US Senator Joseph Biden, Barack Obama’s choice for Vice-Presidential candidate has a long track record in the US Senate of chipping away at Americans’ privacy rights and freedom of expression rights - especially when it comes to the Internet and technology.
A Democrat, Biden has done the bidding of Hollywood in the Senate for decades - he’s fought peer-to-peer (P2P) file networks, been a staunch supporter of the controversial Digital Millennium Copyright Act (DMCA), sponsored RIAA bills to restrict a consumer’s right to record songs over satellite and Internet radio for personal use, among a long list of other misguided policies catalogued in this article about Biden’s record on technology issues by Declan McCullagh.
Besides serving as Hollywood’s "Man in the Senate," Biden sponsored FBI wire-tapping bills, voted in favor of Bush’s war in Iraq, voted in favor of the (Anti) "Patriot" Act, and has a long history of working to keep strong encryption out of the hands of Americans.
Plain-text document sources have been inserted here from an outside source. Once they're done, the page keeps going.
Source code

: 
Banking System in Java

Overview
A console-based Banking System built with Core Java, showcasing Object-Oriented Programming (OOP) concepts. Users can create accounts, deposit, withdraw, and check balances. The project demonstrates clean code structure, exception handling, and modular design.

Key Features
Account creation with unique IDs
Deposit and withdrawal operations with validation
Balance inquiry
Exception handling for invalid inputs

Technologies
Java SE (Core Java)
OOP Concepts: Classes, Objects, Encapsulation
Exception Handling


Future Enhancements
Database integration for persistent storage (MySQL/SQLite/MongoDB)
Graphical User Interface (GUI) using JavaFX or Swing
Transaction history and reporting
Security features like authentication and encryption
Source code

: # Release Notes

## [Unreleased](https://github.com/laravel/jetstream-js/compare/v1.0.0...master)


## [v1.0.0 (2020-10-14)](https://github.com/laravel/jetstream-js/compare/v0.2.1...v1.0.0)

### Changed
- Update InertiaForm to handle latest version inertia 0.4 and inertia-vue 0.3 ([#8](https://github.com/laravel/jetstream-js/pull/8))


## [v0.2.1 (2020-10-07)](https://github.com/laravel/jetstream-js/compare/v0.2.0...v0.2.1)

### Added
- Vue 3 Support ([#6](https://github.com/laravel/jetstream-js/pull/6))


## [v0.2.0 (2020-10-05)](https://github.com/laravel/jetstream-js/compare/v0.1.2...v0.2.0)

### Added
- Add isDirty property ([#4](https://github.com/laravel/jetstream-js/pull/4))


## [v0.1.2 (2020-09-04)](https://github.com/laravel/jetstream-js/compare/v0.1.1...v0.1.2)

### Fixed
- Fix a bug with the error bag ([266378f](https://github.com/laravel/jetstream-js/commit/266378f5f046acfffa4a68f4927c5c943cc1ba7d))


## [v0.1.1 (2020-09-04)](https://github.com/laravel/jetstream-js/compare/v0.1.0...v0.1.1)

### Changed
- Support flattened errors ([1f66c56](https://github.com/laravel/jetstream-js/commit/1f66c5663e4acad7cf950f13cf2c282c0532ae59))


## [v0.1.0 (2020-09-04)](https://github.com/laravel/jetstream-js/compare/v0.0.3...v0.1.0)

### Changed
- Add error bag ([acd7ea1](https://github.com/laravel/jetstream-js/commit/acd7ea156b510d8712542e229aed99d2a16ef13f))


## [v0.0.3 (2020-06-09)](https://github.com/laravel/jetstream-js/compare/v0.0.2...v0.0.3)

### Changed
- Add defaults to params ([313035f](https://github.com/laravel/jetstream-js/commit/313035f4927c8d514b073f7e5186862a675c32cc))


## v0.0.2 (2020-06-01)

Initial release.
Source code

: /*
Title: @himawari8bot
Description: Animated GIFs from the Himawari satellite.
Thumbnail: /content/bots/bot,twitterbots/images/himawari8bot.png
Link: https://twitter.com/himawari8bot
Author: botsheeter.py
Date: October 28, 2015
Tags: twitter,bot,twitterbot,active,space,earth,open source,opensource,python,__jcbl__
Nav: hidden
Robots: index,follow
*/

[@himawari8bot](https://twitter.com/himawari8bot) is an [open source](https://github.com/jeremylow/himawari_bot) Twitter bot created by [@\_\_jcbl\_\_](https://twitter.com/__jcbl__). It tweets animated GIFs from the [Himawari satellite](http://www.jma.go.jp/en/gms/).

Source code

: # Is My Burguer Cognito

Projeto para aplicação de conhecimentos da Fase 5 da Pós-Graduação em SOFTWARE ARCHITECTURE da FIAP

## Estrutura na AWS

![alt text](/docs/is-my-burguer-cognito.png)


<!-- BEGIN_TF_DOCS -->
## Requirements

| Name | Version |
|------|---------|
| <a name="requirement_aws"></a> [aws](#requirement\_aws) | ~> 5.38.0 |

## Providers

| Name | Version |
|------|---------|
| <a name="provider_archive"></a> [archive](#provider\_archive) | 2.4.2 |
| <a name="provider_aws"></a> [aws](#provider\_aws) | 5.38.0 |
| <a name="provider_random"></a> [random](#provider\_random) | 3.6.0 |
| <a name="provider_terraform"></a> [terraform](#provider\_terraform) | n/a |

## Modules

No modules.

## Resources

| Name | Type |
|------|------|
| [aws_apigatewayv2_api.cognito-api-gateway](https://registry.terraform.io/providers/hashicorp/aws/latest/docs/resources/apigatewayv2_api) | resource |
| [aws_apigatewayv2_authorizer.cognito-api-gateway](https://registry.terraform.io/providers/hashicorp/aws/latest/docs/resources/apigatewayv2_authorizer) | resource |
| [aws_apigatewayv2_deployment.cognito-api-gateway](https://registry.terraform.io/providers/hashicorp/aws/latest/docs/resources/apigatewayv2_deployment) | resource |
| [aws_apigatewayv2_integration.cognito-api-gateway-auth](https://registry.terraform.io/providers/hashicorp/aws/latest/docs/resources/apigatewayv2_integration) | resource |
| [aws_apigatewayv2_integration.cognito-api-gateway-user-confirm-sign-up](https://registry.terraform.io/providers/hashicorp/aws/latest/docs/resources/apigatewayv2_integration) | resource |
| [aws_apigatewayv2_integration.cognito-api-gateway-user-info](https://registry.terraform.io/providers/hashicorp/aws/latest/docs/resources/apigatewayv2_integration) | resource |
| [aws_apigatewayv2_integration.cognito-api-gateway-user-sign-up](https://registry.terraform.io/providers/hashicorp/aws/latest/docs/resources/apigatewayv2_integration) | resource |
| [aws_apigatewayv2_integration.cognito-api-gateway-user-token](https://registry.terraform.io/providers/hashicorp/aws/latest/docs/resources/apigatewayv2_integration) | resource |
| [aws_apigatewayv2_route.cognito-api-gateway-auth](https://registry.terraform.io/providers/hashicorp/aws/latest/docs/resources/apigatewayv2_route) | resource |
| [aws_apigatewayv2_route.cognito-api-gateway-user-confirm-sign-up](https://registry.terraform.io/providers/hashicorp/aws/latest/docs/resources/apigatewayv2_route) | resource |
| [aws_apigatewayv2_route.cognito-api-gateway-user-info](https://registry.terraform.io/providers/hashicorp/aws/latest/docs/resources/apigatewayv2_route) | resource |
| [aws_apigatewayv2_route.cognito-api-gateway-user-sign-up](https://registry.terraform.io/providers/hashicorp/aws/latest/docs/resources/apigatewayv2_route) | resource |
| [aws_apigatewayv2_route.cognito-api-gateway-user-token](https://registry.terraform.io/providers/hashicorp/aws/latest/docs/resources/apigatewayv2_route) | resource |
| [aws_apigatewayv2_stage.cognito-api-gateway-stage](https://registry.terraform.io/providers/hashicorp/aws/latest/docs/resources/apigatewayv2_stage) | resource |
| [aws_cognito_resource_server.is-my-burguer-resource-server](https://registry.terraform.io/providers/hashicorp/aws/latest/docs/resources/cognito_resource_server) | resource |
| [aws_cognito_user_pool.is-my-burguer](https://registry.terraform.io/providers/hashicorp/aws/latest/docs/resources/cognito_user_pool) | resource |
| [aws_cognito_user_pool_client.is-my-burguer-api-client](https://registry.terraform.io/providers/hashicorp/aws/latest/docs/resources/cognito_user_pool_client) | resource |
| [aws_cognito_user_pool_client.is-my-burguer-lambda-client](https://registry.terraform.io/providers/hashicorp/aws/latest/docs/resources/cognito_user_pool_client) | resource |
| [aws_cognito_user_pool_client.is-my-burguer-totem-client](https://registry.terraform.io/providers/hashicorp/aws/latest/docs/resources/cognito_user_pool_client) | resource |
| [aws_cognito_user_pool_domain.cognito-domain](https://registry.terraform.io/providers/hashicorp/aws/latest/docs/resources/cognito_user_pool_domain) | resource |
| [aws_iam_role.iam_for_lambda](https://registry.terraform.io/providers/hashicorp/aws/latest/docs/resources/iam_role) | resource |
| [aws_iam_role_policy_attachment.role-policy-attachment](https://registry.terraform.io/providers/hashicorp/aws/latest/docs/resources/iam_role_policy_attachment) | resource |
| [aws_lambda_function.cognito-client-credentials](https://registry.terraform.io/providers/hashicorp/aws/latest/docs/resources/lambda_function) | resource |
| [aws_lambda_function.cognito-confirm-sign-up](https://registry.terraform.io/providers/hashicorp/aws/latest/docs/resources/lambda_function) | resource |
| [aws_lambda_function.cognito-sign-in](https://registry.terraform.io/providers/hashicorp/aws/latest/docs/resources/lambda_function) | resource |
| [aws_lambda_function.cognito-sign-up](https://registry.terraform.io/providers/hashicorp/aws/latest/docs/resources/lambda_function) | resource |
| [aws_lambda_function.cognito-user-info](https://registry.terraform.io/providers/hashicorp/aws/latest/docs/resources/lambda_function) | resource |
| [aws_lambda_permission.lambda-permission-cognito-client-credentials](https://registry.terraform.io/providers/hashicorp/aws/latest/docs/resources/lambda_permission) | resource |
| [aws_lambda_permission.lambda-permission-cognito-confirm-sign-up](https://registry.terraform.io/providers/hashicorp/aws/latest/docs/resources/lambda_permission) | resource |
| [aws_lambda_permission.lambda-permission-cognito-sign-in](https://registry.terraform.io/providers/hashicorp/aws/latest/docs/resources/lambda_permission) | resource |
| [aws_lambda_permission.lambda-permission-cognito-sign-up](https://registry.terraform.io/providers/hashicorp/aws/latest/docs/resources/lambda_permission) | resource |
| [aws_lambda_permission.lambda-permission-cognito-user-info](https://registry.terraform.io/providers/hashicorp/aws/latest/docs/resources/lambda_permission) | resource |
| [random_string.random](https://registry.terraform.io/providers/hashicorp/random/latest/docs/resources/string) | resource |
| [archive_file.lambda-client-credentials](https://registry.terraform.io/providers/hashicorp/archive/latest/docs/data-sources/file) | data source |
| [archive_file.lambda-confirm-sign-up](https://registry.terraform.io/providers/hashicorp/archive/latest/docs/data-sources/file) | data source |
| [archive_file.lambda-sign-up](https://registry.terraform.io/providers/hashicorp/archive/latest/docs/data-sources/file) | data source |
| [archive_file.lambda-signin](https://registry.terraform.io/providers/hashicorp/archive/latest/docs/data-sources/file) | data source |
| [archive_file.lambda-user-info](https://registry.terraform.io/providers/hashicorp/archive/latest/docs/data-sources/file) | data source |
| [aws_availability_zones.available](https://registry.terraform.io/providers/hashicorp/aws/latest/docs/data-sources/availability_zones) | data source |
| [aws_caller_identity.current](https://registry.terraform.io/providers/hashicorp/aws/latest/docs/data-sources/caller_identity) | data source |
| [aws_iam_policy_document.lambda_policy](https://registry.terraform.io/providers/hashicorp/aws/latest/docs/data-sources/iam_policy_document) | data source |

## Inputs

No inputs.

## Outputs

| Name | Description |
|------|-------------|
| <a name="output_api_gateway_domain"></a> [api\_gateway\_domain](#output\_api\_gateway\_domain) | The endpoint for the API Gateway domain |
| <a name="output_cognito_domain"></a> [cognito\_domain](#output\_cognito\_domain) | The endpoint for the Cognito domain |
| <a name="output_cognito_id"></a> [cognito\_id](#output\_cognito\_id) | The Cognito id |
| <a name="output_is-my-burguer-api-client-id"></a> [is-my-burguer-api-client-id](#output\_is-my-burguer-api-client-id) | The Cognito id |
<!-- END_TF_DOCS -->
In 1994 Biden helped the FBI and the NSA to restrict Americans’ access to encryption without backdoors for the US Government with the Communications Assistance for Law Enforcement Act (CALEA).
Biden may be an astute "political" choice for V.P. for Obama, but America can expect more government spying, less innovation, Bigger Brother, and more one-sided intellectual property rights legislation with Biden at the wheel.